Items from a data source
--- START ---

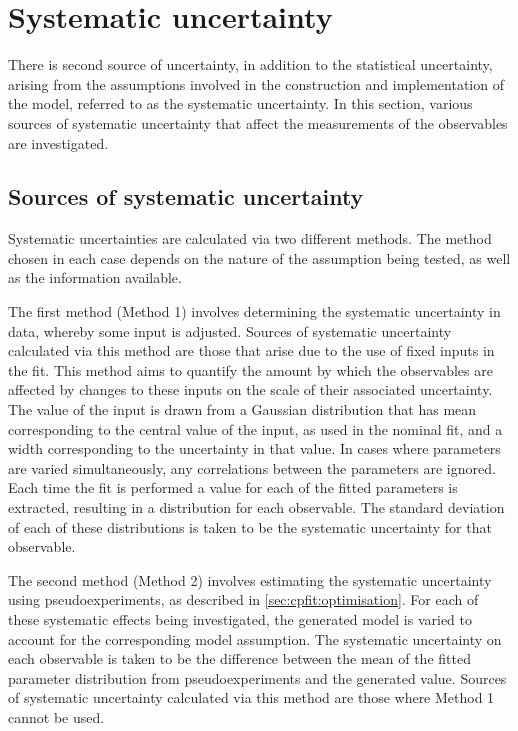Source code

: 
\section{Systematic uncertainty}
\label{sec:systematics}

There is second source of uncertainty, in addition to the statistical uncertainty, arising from the assumptions involved in the construction and implementation of the model, referred to as the systematic uncertainty. In this section, various sources of systematic uncertainty that affect the measurements of the \CP observables are investigated. 

\subsection{Sources of systematic uncertainty}

Systematic uncertainties are calculated via two different methods. The method chosen in each case depends on the nature of the assumption being tested, as well as the information available. 

The first method (Method 1) involves determining the systematic uncertainty in data, whereby some input is adjusted. Sources of systematic uncertainty calculated via this method are those that arise due to the use of fixed inputs in the \CP fit. This method aims to quantify the amount by which the \CP observables are affected by changes to these inputs on the scale of their associated uncertainty. The value of the input is drawn from a Gaussian distribution that has mean corresponding to the central value of the input, as used in the nominal fit, and a width corresponding to the uncertainty in that value. In cases where parameters are varied simultaneously, any correlations between the parameters are ignored. Each time the \CP fit is performed a value for each of the fitted parameters is extracted, resulting in a distribution for each \CP observable. The standard deviation of each of these distributions is taken to be the systematic uncertainty for that \CP observable. 

The second method (Method 2) involves estimating the systematic uncertainty using pseudoexperiments, as described in \sect\ref{sec:cpfit:optimisation}. For each of these systematic effects being investigated, the generated model is varied to account for the corresponding model assumption. The systematic uncertainty on each observable is taken to be the difference between the mean of the fitted parameter distribution from pseudoexperiments and the generated value. Sources of systematic uncertainty calculated via this method are those where Method 1 cannot be used.

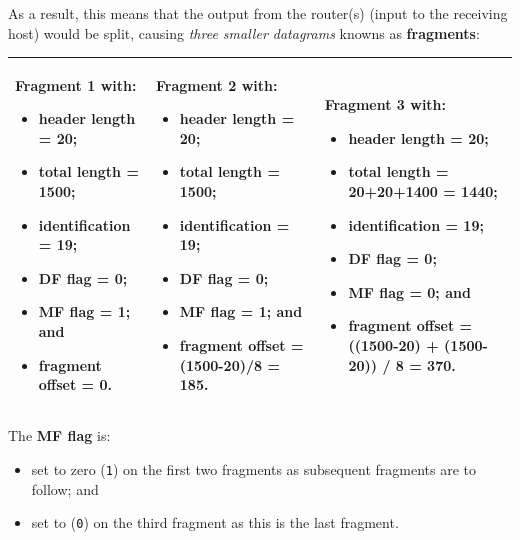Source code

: \documentclass[a4paper]{systems-software}
\begin{document}
As a result, this means that the output from the router(s) (input to the receiving host) would be split, causing \textit{three smaller datagrams} knowns as \textbf{fragments}:
\begin{longtabu} to \textwidth {| X[1,l] | X[1,l] | X[1,l] |}
	\hline
	\textbf{Fragment 1} with:
	\begin{itemize}
		\item \textbf{header length} = 20;
		\item \textbf{total length} = 1500;
		\item \textbf{identification} = 19;
		\item \textbf{DF flag} = 0;
		\item \textbf{MF flag} = 1; and
		\item \textbf{fragment offset} = 0.
	\end{itemize}
	&
	\textbf{Fragment 2} with:
	\begin{itemize}
		\item \textbf{header length} = 20;
		\item \textbf{total length} = 1500;
		\item \textbf{identification} = 19;
		\item \textbf{DF flag} = 0;
		\item \textbf{MF flag} = 1; and
		\item \textbf{fragment offset} = (1500-20)/8 = 185.
	\end{itemize}
	&
	\textbf{Fragment 3} with:
	\begin{itemize}
		\item \textbf{header length} = 20;
		\item \textbf{total length} = 20+20+1400 = 1440;
		\item \textbf{identification} = 19;
		\item \textbf{DF flag} = 0;
		\item \textbf{MF flag} = 0; and
		\item \textbf{fragment offset} = ((1500-20) + (1500-20)) / 8 = 370.
	\end{itemize}
	\\ \hline
\end{longtabu}

The \textbf{MF flag} is:
\begin{itemize}
	\item set to zero (\texttt{1}) on the first two fragments as subsequent fragments are to follow; and
	\item set to (\texttt{0}) on the third fragment as this is the last fragment.
\end{itemize}
\end{document}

--- END ---

Problem requirements: Identify every line above with the string "offset" in it. Copy those lines.

Result below:
		\item \textbf{fragment offset} = 0.
		\item \textbf{fragment offset} = (1500-20)/8 = 185.
		\item \textbf{fragment offset} = ((1500-20) + (1500-20)) / 8 = 370.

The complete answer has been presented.